Après avoir croupi dans la prison militaire de Guantánamo durant une décennie, suivie de trois ans d'emprisonnement au Canada, Omar Khadr a retrouvé sa liberté il y a bientôt deux ans.

Qui insulte les Canadiens?

ÉDITORIAL / Ce n'est pas que le gouvernement Trudeau puisse verser 10,5 millions $ à Omar Khadr qui est «choquant», «offensant», un «non-sens» ou une «insulte pour les Canadiens». Mais bien, que le Parti conservateur du Canada et la Fédération canadienne des contribuables refusent d'admettre que le gouvernement canadien doit payer, et non seulement s'excuser, pour avoir bafoué les droits d'un citoyen qui a été battu et torturé à la prison militaire américaine à Guantanamo où il a passé 10 années de sa jeunesse.
Les deux organisations retiennent une seule chose : Ottawa va donner 10,5 millions $ à un djihadiste qui a tué un soldat américain et, qui plus est, a plaidé coupable.
Présenté de cette façon, il y a certes matière à attiser le mécontentement des citoyens et des contribuables canadiens, à dépeindre le gouvernement Trudeau comme dépensier, généreux à l'égard d'un terroriste, mais pingre à l'égard de ses propres soldats et anciens combattants. Ottawa verserait 1 million $, 100 000 $ ou 10 000 $, l'opposition à un dédommagement demeurait la même. 
Le cas d'Omar Khadr ne peut toutefois se résumer ainsi.

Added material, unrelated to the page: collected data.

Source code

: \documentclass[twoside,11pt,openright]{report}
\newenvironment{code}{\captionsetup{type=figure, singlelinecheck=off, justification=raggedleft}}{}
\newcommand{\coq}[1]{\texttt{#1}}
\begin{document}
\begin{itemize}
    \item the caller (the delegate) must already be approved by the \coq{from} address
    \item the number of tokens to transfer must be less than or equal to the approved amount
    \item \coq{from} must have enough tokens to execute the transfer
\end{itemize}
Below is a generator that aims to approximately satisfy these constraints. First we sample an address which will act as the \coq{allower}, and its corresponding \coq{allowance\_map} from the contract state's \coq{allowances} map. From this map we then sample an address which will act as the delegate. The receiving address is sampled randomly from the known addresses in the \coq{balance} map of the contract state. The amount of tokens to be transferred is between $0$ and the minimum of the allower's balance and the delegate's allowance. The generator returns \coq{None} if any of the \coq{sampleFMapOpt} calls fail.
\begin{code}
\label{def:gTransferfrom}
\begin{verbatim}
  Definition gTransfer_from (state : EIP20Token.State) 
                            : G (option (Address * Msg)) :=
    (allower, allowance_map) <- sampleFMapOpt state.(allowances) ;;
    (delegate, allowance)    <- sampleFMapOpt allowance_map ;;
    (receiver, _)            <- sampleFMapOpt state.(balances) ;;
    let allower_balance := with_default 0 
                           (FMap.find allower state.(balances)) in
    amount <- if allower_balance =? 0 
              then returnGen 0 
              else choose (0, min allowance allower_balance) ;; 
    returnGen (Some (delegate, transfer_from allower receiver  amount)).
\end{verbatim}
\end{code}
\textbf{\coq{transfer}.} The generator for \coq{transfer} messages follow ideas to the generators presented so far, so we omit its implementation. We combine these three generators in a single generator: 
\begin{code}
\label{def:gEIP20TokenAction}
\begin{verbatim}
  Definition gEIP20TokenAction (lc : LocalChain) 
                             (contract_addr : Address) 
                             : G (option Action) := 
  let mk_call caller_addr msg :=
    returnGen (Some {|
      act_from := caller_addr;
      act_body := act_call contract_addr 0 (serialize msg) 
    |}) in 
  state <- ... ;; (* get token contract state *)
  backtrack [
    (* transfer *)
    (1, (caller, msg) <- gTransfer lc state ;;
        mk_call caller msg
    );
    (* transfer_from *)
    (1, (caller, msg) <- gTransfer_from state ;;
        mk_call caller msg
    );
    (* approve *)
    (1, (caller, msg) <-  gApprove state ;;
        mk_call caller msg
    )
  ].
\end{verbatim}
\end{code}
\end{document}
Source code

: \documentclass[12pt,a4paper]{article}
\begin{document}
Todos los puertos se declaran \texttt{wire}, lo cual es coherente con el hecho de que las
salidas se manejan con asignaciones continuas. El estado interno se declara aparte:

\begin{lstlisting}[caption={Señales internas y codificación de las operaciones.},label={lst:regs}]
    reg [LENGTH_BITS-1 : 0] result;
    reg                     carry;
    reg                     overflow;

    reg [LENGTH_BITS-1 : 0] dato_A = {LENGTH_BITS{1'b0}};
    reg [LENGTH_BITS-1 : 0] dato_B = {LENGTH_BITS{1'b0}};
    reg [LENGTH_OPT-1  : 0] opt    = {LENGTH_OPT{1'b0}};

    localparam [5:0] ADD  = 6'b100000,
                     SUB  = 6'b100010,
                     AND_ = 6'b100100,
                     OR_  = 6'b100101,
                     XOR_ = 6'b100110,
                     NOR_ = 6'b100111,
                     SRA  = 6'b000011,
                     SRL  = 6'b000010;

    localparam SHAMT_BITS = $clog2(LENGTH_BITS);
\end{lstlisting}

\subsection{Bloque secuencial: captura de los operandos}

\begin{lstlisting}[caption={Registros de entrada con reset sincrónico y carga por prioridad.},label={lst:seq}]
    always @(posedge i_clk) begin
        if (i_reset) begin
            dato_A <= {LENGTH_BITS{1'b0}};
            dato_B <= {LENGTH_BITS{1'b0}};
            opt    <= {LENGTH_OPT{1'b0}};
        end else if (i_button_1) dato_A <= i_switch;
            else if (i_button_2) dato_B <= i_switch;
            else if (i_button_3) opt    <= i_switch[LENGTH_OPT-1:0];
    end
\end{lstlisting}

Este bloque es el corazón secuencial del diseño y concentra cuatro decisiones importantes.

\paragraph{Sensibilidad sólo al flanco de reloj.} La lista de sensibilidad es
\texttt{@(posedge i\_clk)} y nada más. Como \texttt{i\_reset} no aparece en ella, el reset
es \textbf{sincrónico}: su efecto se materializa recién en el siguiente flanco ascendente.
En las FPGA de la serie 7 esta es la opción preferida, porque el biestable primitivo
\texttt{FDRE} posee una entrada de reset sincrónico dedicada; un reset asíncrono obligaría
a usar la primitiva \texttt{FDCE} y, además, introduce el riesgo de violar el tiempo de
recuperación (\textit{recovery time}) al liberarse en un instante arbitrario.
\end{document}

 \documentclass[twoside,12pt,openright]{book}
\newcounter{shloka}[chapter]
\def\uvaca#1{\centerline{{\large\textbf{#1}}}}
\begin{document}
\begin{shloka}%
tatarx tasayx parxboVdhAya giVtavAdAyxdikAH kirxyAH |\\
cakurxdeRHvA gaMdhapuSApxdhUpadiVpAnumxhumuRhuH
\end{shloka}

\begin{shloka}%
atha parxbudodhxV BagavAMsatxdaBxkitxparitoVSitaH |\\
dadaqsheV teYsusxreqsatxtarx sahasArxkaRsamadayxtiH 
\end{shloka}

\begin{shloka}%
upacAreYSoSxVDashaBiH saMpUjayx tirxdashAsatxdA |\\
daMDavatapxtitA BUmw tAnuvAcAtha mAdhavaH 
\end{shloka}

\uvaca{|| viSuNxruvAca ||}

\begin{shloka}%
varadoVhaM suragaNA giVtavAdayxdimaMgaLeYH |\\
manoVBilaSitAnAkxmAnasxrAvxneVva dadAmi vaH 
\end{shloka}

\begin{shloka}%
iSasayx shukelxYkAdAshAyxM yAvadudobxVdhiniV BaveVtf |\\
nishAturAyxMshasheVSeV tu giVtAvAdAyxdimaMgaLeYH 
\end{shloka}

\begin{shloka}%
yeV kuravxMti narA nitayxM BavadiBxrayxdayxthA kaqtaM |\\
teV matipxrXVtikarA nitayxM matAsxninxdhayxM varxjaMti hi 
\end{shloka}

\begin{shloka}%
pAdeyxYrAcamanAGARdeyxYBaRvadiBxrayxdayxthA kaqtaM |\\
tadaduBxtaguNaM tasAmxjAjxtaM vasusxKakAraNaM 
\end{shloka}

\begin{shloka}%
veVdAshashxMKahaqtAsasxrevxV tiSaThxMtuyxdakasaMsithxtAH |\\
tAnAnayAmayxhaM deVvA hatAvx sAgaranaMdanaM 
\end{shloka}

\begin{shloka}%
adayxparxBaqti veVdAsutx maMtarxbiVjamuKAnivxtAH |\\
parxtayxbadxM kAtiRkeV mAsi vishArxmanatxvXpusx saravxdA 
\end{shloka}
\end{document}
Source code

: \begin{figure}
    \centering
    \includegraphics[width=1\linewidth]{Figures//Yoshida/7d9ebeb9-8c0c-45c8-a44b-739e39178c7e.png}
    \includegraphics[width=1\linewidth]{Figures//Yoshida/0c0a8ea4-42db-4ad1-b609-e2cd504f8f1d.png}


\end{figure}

Omar Khadr avait 15 ans lorsqu'il a été arrêté en Afghanistan, en 2002, et envoyé à Guantanamo. Il avait été enrôlé dans le djihad par son père. C'était un mineur et le Canada, tant sous la gouverne des libéraux que des conservateurs, n'a pas respecté les conventions internationales sur les enfants-soldats dont il est pourtant signataire. Le Service canadien du renseignement de sécurité a violé les droits de l'adolescent. 
Il est vrai qu'Omar Khadr a plaidé coupable à trois chefs d'accusation - dont un pour le meurtre du sergent Christopher Speer - devant un tribunal militaire américain.
Mais, on ne peut balayer du revers de la main que ce plaidoyer a été prononcé afin d'être rapatrié au Canada et de sortir de l'enfer de Guantanamo. Le Canada, faut-il le rappeler, est le seul pays occidental à ne pas avoir retiré ses ressortissants de Guantanamo en 2008. 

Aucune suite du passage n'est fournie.